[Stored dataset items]
+ + + +

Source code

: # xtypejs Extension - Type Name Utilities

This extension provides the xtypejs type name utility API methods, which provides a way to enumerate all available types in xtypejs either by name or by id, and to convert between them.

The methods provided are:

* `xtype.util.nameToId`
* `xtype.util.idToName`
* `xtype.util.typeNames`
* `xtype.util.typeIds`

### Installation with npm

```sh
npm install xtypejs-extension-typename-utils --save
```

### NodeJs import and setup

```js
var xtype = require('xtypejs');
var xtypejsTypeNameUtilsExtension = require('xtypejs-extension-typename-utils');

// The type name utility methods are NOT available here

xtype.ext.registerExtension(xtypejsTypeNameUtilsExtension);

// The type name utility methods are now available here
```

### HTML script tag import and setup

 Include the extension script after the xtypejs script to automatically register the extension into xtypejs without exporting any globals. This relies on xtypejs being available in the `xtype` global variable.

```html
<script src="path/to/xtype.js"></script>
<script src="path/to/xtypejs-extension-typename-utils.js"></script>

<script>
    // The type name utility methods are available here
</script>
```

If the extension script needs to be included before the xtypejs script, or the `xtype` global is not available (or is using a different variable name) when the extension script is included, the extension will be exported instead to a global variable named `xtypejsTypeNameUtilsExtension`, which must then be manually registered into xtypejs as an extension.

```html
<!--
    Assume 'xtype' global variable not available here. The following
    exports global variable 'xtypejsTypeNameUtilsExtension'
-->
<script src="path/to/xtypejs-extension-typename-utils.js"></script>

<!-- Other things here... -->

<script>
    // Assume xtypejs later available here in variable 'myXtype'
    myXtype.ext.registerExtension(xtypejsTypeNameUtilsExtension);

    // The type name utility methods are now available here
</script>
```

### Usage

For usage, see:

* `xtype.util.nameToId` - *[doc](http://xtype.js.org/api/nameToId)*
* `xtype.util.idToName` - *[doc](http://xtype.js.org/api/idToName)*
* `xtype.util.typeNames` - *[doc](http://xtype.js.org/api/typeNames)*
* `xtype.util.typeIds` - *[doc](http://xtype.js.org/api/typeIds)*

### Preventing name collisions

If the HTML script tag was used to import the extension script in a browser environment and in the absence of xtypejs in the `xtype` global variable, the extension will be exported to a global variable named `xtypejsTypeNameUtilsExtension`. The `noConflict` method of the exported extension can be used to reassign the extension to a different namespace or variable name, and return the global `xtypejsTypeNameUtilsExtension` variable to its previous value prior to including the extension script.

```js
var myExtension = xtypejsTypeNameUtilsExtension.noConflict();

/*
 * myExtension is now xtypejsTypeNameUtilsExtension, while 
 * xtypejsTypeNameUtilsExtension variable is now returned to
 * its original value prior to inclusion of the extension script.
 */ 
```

+ + + +

* Exercise objective *
Looking at the records above, say how many of their lines include the word "myExtension", with no other words.

* Written response *
2